● WORK TO BE COMPLETED: Only the lines from the top of the material through the line containing "slJxiRv8apRLLU2t4wKx0BTjgxRzkWhwtZ/23Kw+XJ7vvcN3oTOjcXJjRCO7ztfL" should be restated, each one exactly.
::: SOURCE DATA :::
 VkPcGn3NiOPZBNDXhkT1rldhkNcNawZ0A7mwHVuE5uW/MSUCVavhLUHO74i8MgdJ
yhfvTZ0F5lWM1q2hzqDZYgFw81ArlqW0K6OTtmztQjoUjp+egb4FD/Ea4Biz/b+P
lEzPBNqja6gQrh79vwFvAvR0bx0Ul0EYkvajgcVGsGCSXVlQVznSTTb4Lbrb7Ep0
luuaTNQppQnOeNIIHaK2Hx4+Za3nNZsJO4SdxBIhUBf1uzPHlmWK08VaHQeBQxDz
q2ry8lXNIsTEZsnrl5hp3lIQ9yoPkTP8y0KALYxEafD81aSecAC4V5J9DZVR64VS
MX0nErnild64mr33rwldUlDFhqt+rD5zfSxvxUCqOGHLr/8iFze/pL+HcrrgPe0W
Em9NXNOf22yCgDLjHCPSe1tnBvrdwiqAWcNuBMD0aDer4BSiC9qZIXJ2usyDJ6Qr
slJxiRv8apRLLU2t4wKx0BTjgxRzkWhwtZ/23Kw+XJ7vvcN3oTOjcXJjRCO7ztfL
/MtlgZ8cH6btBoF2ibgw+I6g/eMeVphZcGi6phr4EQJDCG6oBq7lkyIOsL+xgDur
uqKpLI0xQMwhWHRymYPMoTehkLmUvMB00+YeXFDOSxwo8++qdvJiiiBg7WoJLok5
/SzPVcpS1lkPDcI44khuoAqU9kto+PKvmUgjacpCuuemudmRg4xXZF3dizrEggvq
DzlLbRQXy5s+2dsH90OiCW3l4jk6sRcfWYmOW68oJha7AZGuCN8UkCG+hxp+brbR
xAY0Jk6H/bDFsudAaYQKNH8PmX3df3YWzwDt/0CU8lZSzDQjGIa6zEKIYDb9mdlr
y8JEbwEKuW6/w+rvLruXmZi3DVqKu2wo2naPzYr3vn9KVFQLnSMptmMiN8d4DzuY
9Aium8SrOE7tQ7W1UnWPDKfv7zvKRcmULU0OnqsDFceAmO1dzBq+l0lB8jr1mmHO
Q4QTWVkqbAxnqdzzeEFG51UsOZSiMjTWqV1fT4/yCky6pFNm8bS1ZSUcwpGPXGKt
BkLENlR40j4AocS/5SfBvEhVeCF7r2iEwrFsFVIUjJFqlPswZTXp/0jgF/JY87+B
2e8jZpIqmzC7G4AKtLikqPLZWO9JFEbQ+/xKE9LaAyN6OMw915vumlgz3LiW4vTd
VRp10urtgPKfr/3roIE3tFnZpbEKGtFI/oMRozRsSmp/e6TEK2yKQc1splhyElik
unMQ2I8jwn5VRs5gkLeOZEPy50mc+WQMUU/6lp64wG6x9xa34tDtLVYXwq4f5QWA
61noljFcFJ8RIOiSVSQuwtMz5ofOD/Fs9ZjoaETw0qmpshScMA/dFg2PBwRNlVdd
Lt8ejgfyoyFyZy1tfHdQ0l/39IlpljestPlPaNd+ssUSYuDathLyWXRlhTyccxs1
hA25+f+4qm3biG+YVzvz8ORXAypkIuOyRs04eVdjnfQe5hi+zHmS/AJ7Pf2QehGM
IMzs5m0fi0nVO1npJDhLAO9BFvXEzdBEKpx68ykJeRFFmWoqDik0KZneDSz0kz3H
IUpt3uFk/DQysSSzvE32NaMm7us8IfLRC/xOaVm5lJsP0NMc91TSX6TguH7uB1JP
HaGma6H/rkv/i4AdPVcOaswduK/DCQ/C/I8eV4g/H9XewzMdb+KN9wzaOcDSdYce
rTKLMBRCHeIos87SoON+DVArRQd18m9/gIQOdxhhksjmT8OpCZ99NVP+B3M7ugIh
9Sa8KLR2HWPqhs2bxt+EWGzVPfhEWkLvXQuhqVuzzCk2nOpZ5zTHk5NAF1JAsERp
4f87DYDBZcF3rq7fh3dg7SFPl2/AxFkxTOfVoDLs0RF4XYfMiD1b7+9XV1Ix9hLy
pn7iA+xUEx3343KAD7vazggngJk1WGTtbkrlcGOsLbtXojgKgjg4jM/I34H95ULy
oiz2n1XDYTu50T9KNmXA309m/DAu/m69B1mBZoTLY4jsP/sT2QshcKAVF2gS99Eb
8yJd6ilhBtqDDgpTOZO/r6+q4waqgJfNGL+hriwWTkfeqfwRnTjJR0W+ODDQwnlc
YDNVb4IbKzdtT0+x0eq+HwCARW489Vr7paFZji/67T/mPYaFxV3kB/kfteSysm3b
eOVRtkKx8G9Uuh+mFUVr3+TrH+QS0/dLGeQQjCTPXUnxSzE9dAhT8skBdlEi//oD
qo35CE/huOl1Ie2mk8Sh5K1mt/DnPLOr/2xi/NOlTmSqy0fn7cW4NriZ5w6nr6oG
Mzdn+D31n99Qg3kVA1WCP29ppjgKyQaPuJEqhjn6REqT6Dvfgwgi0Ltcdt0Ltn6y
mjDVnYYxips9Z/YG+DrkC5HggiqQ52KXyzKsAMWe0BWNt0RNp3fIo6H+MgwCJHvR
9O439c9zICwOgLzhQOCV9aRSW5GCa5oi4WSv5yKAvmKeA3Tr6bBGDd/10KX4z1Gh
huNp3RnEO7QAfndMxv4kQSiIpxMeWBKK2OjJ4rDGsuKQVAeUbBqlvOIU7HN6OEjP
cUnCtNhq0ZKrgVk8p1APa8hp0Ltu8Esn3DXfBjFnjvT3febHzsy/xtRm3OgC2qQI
:::
● REPLY:
 VkPcGn3NiOPZBNDXhkT1rldhkNcNawZ0A7mwHVuE5uW/MSUCVavhLUHO74i8MgdJ
yhfvTZ0F5lWM1q2hzqDZYgFw81ArlqW0K6OTtmztQjoUjp+egb4FD/Ea4Biz/b+P
lEzPBNqja6gQrh79vwFvAvR0bx0Ul0EYkvajgcVGsGCSXVlQVznSTTb4Lbrb7Ep0
luuaTNQppQnOeNIIHaK2Hx4+Za3nNZsJO4SdxBIhUBf1uzPHlmWK08VaHQeBQxDz
q2ry8lXNIsTEZsnrl5hp3lIQ9yoPkTP8y0KALYxEafD81aSecAC4V5J9DZVR64VS
MX0nErnild64mr33rwldUlDFhqt+rD5zfSxvxUCqOGHLr/8iFze/pL+HcrrgPe0W
Em9NXNOf22yCgDLjHCPSe1tnBvrdwiqAWcNuBMD0aDer4BSiC9qZIXJ2usyDJ6Qr
slJxiRv8apRLLU2t4wKx0BTjgxRzkWhwtZ/23Kw+XJ7vvcN3oTOjcXJjRCO7ztfL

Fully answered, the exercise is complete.